## TASK OBJECTIVE
Can you transcribe every record below exactly as it appears?

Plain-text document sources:
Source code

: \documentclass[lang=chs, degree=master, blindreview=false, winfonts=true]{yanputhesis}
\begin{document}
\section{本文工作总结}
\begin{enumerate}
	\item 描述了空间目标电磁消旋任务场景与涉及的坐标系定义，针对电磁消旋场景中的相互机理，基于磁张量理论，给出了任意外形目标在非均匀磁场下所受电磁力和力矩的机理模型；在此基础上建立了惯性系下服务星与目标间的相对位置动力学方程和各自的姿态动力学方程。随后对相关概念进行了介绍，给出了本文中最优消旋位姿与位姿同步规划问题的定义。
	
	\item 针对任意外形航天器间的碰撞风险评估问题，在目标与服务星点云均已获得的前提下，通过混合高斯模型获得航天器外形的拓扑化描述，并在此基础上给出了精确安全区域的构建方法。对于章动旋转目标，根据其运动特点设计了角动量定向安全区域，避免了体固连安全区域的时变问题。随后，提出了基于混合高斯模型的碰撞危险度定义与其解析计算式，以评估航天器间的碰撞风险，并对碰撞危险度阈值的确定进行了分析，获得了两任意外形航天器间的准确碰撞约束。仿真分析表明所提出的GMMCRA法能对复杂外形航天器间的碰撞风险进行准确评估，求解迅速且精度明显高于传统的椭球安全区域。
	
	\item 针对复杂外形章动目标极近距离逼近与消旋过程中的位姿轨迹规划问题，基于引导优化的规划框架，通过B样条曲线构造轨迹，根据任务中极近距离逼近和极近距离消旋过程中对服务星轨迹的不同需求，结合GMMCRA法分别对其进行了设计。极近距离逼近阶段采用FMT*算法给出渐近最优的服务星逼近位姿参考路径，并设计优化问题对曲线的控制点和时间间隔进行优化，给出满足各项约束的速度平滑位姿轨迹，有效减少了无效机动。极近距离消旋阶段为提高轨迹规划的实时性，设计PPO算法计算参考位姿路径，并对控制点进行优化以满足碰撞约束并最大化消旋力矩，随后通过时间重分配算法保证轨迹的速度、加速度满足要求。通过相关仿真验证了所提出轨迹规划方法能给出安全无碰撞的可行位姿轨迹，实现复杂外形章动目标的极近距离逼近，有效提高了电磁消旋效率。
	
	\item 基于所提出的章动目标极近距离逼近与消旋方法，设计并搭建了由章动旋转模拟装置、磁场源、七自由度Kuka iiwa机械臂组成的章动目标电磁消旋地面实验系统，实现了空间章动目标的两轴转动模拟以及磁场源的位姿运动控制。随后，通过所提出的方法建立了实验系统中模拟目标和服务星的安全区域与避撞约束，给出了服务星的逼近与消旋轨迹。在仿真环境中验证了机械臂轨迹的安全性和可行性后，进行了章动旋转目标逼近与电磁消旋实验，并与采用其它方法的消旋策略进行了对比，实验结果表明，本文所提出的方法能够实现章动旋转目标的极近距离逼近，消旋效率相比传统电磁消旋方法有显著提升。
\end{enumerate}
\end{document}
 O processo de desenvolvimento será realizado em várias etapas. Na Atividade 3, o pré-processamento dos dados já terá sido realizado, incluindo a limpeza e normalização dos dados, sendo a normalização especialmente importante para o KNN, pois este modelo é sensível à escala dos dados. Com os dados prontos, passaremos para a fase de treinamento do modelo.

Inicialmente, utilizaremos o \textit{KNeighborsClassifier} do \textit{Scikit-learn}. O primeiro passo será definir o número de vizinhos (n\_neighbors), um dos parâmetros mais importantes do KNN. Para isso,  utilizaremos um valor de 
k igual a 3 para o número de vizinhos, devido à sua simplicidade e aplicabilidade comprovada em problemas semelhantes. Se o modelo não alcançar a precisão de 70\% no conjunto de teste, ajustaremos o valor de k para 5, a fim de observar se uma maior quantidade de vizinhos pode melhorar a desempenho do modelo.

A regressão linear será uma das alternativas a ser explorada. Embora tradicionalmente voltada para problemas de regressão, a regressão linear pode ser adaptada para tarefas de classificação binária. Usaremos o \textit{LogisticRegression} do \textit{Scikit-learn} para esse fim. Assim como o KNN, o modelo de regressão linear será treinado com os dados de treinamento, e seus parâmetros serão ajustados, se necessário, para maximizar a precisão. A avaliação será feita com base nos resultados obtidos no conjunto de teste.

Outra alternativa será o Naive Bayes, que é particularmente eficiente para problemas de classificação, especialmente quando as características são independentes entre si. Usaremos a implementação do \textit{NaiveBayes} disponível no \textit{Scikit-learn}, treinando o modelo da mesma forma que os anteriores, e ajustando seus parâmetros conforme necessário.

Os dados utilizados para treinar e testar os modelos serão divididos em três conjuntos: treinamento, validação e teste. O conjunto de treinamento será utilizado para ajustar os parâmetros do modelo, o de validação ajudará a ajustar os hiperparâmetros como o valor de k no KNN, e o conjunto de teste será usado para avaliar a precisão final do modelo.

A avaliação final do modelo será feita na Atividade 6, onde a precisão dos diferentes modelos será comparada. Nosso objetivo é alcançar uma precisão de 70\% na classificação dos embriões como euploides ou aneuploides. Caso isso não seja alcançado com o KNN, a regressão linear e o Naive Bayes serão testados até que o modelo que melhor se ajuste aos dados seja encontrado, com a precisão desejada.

## EXERCISE ANSWER
Source code

: \documentclass[lang=chs, degree=master, blindreview=false, winfonts=true]{yanputhesis}
\begin{document}
\section{本文工作总结}
\begin{enumerate}
	\item 描述了空间目标电磁消旋任务场景与涉及的坐标系定义，针对电磁消旋场景中的相互机理，基于磁张量理论，给出了任意外形目标在非均匀磁场下所受电磁力和力矩的机理模型；在此基础上建立了惯性系下服务星与目标间的相对位置动力学方程和各自的姿态动力学方程。随后对相关概念进行了介绍，给出了本文中最优消旋位姿与位姿同步规划问题的定义。
	
	\item 针对任意外形航天器间的碰撞风险评估问题，在目标与服务星点云均已获得的前提下，通过混合高斯模型获得航天器外形的拓扑化描述，并在此基础上给出了精确安全区域的构建方法。对于章动旋转目标，根据其运动特点设计了角动量定向安全区域，避免了体固连安全区域的时变问题。随后，提出了基于混合高斯模型的碰撞危险度定义与其解析计算式，以评估航天器间的碰撞风险，并对碰撞危险度阈值的确定进行了分析，获得了两任意外形航天器间的准确碰撞约束。仿真分析表明所提出的GMMCRA法能对复杂外形航天器间的碰撞风险进行准确评估，求解迅速且精度明显高于传统的椭球安全区域。
	
	\item 针对复杂外形章动目标极近距离逼近与消旋过程中的位姿轨迹规划问题，基于引导优化的规划框架，通过B样条曲线构造轨迹，根据任务中极近距离逼近和极近距离消旋过程中对服务星轨迹的不同需求，结合GMMCRA法分别对其进行了设计。极近距离逼近阶段采用FMT*算法给出渐近最优的服务星逼近位姿参考路径，并设计优化问题对曲线的控制点和时间间隔进行优化，给出满足各项约束的速度平滑位姿轨迹，有效减少了无效机动。极近距离消旋阶段为提高轨迹规划的实时性，设计PPO算法计算参考位姿路径，并对控制点进行优化以满足碰撞约束并最大化消旋力矩，随后通过时间重分配算法保证轨迹的速度、加速度满足要求。通过相关仿真验证了所提出轨迹规划方法能给出安全无碰撞的可行位姿轨迹，实现复杂外形章动目标的极近距离逼近，有效提高了电磁消旋效率。
	
	\item 基于所提出的章动目标极近距离逼近与消旋方法，设计并搭建了由章动旋转模拟装置、磁场源、七自由度Kuka iiwa机械臂组成的章动目标电磁消旋地面实验系统，实现了空间章动目标的两轴转动模拟以及磁场源的位姿运动控制。随后，通过所提出的方法建立了实验系统中模拟目标和服务星的安全区域与避撞约束，给出了服务星的逼近与消旋轨迹。在仿真环境中验证了机械臂轨迹的安全性和可行性后，进行了章动旋转目标逼近与电磁消旋实验，并与采用其它方法的消旋策略进行了对比，实验结果表明，本文所提出的方法能够实现章动旋转目标的极近距离逼近，消旋效率相比传统电磁消旋方法有显著提升。
\end{enumerate}
\end{document}
 O processo de desenvolvimento será realizado em várias etapas. Na Atividade 3, o pré-processamento dos dados já terá sido realizado, incluindo a limpeza e normalização dos dados, sendo a normalização especialmente importante para o KNN, pois este modelo é sensível à escala dos dados. Com os dados prontos, passaremos para a fase de treinamento do modelo.

Inicialmente, utilizaremos o \textit{KNeighborsClassifier} do \textit{Scikit-learn}. O primeiro passo será definir o número de vizinhos (n\_neighbors), um dos parâmetros mais importantes do KNN. Para isso,  utilizaremos um valor de 
k igual a 3 para o número de vizinhos, devido à sua simplicidade e aplicabilidade comprovada em problemas semelhantes. Se o modelo não alcançar a precisão de 70\% no conjunto de teste, ajustaremos o valor de k para 5, a fim de observar se uma maior quantidade de vizinhos pode melhorar a desempenho do modelo.

A regressão linear será uma das alternativas a ser explorada. Embora tradicionalmente voltada para problemas de regressão, a regressão linear pode ser adaptada para tarefas de classificação binária. Usaremos o \textit{LogisticRegression} do \textit{Scikit-learn} para esse fim. Assim como o KNN, o modelo de regressão linear será treinado com os dados de treinamento, e seus parâmetros serão ajustados, se necessário, para maximizar a precisão. A avaliação será feita com base nos resultados obtidos no conjunto de teste.

Outra alternativa será o Naive Bayes, que é particularmente eficiente para problemas de classificação, especialmente quando as características são independentes entre si. Usaremos a implementação do \textit{NaiveBayes} disponível no \textit{Scikit-learn}, treinando o modelo da mesma forma que os anteriores, e ajustando seus parâmetros conforme necessário.

Os dados utilizados para treinar e testar os modelos serão divididos em três conjuntos: treinamento, validação e teste. O conjunto de treinamento será utilizado para ajustar os parâmetros do modelo, o de validação ajudará a ajustar os hiperparâmetros como o valor de k no KNN, e o conjunto de teste será usado para avaliar a precisão final do modelo.

A avaliação final do modelo será feita na Atividade 6, onde a precisão dos diferentes modelos será comparada. Nosso objetivo é alcançar uma precisão de 70\% na classificação dos embriões como euploides ou aneuploides. Caso isso não seja alcançado com o KNN, a regressão linear e o Naive Bayes serão testados até que o modelo que melhor se ajuste aos dados seja encontrado, com a precisão desejada.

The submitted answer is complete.